Ama içimizi ısıtan güneşi gördükçe, yeşeren doğanın kokusunu aldıkça, çiçeklerin cazip renklerine vuruldukça dışarı çıkma isteğimiz giderek artacak. Aman sakın!!! Onun yerine gelin balkonlarımızı, teraslarımızı, yaşam alanlarımıza çevirelim.
Doğadaki bütün canlı varlıklar, çiçekler, bitkiler, ağaçlar insan ruhuyla ve fiziksel alanımızla doğal bir iletişim içindedirler. Pozitif “Chi” yaratarak yaşam alanlarımızı doğrudan etkilerler. İşte bu yüzden Feng Shui‘de önemli bir yerleri vardır.
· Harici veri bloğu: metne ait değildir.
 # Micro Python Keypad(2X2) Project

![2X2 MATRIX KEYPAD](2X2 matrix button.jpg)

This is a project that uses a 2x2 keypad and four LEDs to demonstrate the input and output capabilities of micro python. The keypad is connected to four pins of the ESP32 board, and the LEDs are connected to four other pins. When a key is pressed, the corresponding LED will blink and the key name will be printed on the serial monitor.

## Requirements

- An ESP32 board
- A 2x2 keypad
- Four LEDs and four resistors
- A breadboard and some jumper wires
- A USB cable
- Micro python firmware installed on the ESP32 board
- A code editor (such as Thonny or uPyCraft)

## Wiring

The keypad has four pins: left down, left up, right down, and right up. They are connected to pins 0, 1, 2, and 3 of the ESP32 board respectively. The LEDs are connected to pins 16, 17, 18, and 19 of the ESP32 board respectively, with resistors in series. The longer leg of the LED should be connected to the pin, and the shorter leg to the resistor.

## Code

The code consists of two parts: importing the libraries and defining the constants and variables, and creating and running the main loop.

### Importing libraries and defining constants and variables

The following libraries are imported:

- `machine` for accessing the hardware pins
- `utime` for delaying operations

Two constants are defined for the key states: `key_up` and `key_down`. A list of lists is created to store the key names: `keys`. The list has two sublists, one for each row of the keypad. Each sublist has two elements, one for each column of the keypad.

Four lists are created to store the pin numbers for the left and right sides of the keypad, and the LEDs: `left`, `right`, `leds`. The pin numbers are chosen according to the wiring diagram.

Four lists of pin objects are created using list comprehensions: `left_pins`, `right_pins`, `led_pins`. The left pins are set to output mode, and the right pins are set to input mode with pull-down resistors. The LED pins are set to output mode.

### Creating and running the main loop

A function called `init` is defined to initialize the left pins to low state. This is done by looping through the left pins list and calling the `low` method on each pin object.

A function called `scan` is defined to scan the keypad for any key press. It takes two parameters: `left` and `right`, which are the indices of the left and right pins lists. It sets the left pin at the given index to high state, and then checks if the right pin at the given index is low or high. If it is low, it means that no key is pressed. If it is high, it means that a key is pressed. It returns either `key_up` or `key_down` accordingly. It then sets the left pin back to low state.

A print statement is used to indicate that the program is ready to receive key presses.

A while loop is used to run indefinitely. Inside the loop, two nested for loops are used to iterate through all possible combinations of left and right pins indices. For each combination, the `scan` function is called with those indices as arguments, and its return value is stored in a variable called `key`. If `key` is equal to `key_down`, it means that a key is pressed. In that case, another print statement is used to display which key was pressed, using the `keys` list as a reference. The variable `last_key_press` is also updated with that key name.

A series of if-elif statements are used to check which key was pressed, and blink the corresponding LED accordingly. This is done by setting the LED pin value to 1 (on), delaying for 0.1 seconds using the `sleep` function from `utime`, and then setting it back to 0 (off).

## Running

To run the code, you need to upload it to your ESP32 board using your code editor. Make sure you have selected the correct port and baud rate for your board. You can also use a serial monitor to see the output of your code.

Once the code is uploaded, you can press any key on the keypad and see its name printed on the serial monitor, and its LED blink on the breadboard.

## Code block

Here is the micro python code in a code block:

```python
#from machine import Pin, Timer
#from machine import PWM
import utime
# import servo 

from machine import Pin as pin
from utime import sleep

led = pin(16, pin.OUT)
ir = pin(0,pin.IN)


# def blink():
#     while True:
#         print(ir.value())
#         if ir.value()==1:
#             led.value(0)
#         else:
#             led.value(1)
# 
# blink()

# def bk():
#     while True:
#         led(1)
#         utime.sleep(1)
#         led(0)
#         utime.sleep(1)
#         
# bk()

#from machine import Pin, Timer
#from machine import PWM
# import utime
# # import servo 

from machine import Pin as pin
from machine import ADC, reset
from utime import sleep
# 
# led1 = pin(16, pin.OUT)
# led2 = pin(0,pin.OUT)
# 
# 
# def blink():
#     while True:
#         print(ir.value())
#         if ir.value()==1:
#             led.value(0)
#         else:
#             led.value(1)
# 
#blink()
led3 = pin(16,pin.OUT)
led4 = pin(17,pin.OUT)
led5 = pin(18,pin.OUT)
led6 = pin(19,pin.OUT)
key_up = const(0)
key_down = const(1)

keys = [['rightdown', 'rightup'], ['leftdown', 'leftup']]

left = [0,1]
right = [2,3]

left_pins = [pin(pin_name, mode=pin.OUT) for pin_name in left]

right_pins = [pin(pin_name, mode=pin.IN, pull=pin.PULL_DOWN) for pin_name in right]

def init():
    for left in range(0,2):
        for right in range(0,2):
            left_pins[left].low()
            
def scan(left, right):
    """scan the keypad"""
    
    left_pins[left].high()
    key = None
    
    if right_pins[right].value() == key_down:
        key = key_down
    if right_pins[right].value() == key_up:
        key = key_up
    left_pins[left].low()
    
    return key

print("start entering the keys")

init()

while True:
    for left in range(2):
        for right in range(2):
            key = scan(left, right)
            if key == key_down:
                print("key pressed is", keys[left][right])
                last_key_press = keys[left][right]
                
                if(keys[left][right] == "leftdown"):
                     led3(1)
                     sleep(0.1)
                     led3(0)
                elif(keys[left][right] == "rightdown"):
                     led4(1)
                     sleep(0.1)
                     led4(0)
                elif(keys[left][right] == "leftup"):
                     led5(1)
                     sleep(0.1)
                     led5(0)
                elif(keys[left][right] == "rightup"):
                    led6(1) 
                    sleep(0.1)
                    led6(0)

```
Teraslarda, balkonlarda daha çok vakit geçireceğimiz bahar aylarında doğanın pozitif enerjisinden maksimum yarar sağlamaya çalışalım. Baktıkça bize huzur veren renk ve malzemelerle donatalım. Doğanın elementleri ile desteklenmiş güzel bir teras düzenlemesi evimize gelen yaşam enerjisini güçlendirir, olumsuz enerjiyi ise uzak tutar.

Biz doğaya çıkamıyoruz ama doğayı evlerimize davet edelim. Nasıl mı? İşte size birkaç ipucu…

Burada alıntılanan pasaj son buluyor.